After locating the line that contains "学会explain，能够给我们工作中使用hive带来极大的便利！", restate it and each later line word for word through the end of the records.

Source texts of formatted documents:
* * *
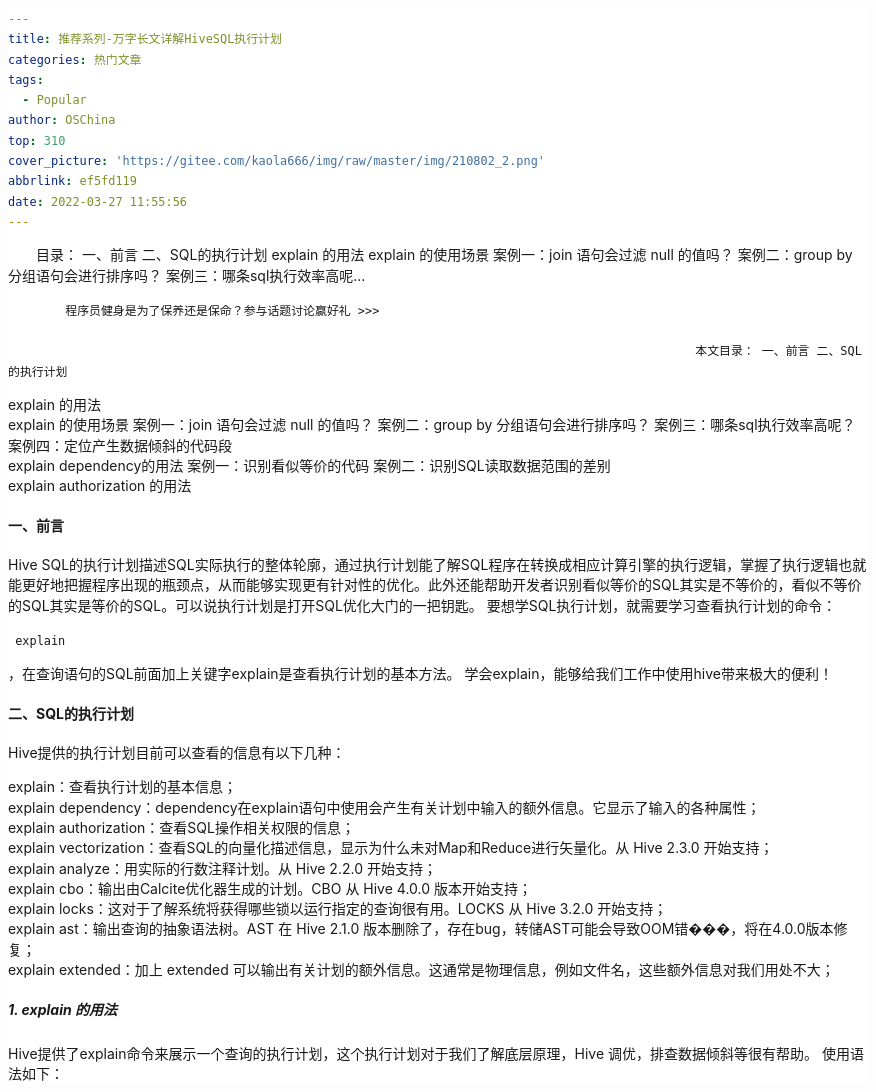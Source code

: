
 ```yaml
---
title: 推荐系列-万字长文详解HiveSQL执行计划
categories: 热门文章
tags:
  - Popular
author: OSChina
top: 310
cover_picture: 'https://gitee.com/kaola666/img/raw/master/img/210802_2.png'
abbrlink: ef5fd119
date: 2022-03-27 11:55:56
---
```


&emsp;&emsp;目录： 一、前言 二、SQL的执行计划 explain 的用法 explain 的使用场景 案例一：join 语句会过滤 null 的值吗？ 案例二：group by 分组语句会进行排序吗？ 案例三：哪条sql执行效率高呢...


                                                                                                                    
            程序员健身是为了保养还是保命？参与话题讨论赢好礼 >>>
            
                                                                                                    本文目录： 一、前言 二、SQL的执行计划 
 
  explain 的用法  
  explain 的使用场景 案例一：join 语句会过滤 null 的值吗？ 案例二：group by 分组语句会进行排序吗？ 案例三：哪条sql执行效率高呢？ 案例四：定位产生数据倾斜的代码段  
  explain dependency的用法 案例一：识别看似等价的代码 案例二：识别SQL读取数据范围的差别  
  explain authorization 的用法  
 
 
 
#### 一、前言 
Hive SQL的执行计划描述SQL实际执行的整体轮廓，通过执行计划能了解SQL程序在转换成相应计算引擎的执行逻辑，掌握了执行逻辑也就能更好地把握程序出现的瓶颈点，从而能够实现更有针对性的优化。此外还能帮助开发者识别看似等价的SQL其实是不等价的，看似不等价的SQL其实是等价的SQL。可以说执行计划是打开SQL优化大门的一把钥匙。 
要想学SQL执行计划，就需要学习查看执行计划的命令： 
 ```java 
  explain
  ``` 
 ，在查询语句的SQL前面加上关键字explain是查看执行计划的基本方法。 
学会explain，能够给我们工作中使用hive带来极大的便利！ 
 
#### 二、SQL的执行计划 
Hive提供的执行计划目前可以查看的信息有以下几种： 
 
  explain：查看执行计划的基本信息；  
  explain dependency：dependency在explain语句中使用会产生有关计划中输入的额外信息。它显示了输入的各种属性；  
  explain authorization：查看SQL操作相关权限的信息；  
  explain vectorization：查看SQL的向量化描述信息，显示为什么未对Map和Reduce进行矢量化。从 Hive 2.3.0 开始支持；  
  explain analyze：用实际的行数注释计划。从 Hive 2.2.0 开始支持；  
  explain cbo：输出由Calcite优化器生成的计划。CBO 从 Hive 4.0.0 版本开始支持；  
  explain locks：这对于了解系统将获得哪些锁以运行指定的查询很有用。LOCKS 从 Hive 3.2.0 开始支持；  
  explain ast：输出查询的抽象语法树。AST 在 Hive 2.1.0 版本删除了，存在bug，转储AST可能会导致OOM错���，将在4.0.0版本修复；  
  explain extended：加上 extended 可以输出有关计划的额外信息。这通常是物理信息，例如文件名，这些额外信息对我们用处不大；  
 
 
##### 1. explain 的用法 
Hive提供了explain命令来展示一个查询的执行计划，这个执行计划对于我们了解底层原理，Hive 调优，排查数据倾斜等很有帮助。 
使用语法如下：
* * *
◆ **ANSWER TO THIS TASK**:
学会explain，能够给我们工作中使用hive带来极大的便利！ 
 
#### 二、SQL的执行计划 
Hive提供的执行计划目前可以查看的信息有以下几种： 
 
  explain：查看执行计划的基本信息；  
  explain dependency：dependency在explain语句中使用会产生有关计划中输入的额外信息。它显示了输入的各种属性；  
  explain authorization：查看SQL操作相关权限的信息；  
  explain vectorization：查看SQL的向量化描述信息，显示为什么未对Map和Reduce进行矢量化。从 Hive 2.3.0 开始支持；  
  explain analyze：用实际的行数注释计划。从 Hive 2.2.0 开始支持；  
  explain cbo：输出由Calcite优化器生成的计划。CBO 从 Hive 4.0.0 版本开始支持；  
  explain locks：这对于了解系统将获得哪些锁以运行指定的查询很有用。LOCKS 从 Hive 3.2.0 开始支持；  
  explain ast：输出查询的抽象语法树。AST 在 Hive 2.1.0 版本删除了，存在bug，转储AST可能会导致OOM错���，将在4.0.0版本修复；  
  explain extended：加上 extended 可以输出有关计划的额外信息。这通常是物理信息，例如文件名，这些额外信息对我们用处不大；  
 
 
##### 1. explain 的用法 
Hive提供了explain命令来展示一个查询的执行计划，这个执行计划对于我们了解底层原理，Hive 调优，排查数据倾斜等很有帮助。 
使用语法如下：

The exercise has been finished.